REQUIRED ACTION. Look below for the line with "tarih bilgileri alınabilir.", and from there restate every line word for word until the entries end.

● ● ● ● ●

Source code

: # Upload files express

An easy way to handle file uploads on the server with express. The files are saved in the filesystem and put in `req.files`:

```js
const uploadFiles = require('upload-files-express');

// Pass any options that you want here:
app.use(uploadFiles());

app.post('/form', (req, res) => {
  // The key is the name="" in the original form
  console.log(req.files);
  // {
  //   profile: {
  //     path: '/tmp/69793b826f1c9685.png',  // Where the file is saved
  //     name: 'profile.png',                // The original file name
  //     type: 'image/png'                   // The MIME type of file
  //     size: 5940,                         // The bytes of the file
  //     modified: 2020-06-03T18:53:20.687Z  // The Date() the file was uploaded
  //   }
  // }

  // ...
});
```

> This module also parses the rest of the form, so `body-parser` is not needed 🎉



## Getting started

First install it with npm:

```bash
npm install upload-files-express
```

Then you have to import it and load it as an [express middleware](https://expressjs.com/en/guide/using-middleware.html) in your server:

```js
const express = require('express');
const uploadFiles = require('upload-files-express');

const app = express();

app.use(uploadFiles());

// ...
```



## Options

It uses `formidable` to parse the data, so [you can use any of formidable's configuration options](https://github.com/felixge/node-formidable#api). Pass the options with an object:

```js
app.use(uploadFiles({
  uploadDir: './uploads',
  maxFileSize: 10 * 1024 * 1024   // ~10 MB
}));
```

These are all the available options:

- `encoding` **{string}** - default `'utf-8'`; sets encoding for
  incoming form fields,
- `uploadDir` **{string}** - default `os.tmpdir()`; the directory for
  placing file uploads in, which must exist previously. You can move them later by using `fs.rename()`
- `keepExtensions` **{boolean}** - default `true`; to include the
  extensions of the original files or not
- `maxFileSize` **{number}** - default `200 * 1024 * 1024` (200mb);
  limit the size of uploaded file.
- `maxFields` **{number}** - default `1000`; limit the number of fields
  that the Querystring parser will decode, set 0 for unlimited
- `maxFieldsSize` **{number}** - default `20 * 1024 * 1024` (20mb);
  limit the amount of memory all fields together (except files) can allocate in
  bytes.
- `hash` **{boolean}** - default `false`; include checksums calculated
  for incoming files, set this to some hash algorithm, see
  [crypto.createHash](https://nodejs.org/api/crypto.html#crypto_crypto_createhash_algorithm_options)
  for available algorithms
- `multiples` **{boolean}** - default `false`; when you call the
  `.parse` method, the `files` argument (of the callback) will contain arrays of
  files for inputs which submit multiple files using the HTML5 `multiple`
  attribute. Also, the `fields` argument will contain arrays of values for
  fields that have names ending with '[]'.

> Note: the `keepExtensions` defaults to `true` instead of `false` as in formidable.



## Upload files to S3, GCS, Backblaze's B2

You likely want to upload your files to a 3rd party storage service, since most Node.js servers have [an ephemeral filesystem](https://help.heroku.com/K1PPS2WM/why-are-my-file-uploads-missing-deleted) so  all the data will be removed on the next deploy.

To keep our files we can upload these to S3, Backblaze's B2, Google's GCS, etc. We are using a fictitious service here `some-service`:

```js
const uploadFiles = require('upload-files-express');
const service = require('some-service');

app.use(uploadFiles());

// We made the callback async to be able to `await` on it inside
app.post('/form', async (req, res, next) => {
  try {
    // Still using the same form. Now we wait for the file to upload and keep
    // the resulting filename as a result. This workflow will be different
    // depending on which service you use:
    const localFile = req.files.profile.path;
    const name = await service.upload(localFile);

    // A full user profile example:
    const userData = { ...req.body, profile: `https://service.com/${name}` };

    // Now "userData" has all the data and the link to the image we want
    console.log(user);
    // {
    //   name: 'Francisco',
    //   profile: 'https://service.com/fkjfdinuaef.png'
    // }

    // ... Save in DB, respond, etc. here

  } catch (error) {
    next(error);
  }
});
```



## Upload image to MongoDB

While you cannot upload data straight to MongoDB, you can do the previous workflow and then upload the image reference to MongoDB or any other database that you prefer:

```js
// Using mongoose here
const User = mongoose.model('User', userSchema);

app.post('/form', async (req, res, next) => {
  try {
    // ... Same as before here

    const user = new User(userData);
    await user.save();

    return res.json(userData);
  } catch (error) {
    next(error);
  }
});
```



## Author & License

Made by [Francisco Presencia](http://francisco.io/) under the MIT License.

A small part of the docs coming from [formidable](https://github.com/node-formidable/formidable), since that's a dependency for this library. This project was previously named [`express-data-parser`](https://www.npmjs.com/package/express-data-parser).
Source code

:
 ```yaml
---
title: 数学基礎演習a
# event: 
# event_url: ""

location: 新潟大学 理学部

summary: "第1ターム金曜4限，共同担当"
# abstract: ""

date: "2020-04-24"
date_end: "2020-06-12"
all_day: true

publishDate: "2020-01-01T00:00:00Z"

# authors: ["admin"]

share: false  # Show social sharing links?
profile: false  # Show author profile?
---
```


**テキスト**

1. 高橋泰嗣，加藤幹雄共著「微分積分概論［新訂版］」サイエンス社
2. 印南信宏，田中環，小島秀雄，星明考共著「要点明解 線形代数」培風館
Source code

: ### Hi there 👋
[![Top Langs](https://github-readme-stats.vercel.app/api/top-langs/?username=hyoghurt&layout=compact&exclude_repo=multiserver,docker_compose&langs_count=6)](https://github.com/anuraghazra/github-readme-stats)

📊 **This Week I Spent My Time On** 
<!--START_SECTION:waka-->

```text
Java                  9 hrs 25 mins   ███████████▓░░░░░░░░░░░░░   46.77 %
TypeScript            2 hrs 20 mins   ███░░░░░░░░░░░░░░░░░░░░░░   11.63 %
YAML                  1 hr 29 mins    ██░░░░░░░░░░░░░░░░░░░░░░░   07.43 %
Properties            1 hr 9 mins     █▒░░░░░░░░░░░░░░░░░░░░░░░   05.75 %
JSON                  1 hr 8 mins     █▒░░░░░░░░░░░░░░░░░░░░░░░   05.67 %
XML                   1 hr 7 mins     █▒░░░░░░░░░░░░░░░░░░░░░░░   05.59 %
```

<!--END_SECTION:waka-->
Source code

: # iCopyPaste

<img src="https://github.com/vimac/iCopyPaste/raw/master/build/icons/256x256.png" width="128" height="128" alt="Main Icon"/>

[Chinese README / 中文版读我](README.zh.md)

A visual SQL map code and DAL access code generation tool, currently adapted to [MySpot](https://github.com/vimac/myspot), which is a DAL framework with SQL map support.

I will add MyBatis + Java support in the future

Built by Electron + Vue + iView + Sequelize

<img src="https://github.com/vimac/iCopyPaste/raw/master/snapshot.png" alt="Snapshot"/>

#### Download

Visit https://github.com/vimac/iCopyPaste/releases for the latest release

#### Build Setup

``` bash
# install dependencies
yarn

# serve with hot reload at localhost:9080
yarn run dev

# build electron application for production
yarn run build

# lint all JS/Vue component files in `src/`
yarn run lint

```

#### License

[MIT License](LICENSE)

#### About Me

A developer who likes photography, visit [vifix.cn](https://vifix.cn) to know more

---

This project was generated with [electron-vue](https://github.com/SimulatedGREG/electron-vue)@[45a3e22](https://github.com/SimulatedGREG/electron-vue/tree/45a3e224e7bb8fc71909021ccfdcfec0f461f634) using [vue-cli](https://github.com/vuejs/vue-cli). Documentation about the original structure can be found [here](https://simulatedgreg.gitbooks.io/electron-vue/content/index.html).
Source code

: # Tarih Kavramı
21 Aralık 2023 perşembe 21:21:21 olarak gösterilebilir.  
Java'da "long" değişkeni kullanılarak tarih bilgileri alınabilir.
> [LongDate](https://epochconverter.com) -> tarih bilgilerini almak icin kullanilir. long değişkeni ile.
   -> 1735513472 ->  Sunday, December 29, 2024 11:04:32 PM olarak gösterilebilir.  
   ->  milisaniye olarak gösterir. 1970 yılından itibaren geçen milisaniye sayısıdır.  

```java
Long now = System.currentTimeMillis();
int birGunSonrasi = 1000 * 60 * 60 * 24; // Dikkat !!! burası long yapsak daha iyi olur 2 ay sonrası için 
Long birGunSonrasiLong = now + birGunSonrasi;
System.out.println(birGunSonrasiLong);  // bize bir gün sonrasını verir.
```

● ● ● ● ●

EXERCISE RESULT.
Java'da "long" değişkeni kullanılarak tarih bilgileri alınabilir.
> [LongDate](https://epochconverter.com) -> tarih bilgilerini almak icin kullanilir. long değişkeni ile.
   -> 1735513472 ->  Sunday, December 29, 2024 11:04:32 PM olarak gösterilebilir.  
   ->  milisaniye olarak gösterir. 1970 yılından itibaren geçen milisaniye sayısıdır.  

```java
Long now = System.currentTimeMillis();
int birGunSonrasi = 1000 * 60 * 60 * 24; // Dikkat !!! burası long yapsak daha iyi olur 2 ay sonrası için 
Long birGunSonrasiLong = now + birGunSonrasi;
System.out.println(birGunSonrasiLong);  // bize bir gün sonrasını verir.
```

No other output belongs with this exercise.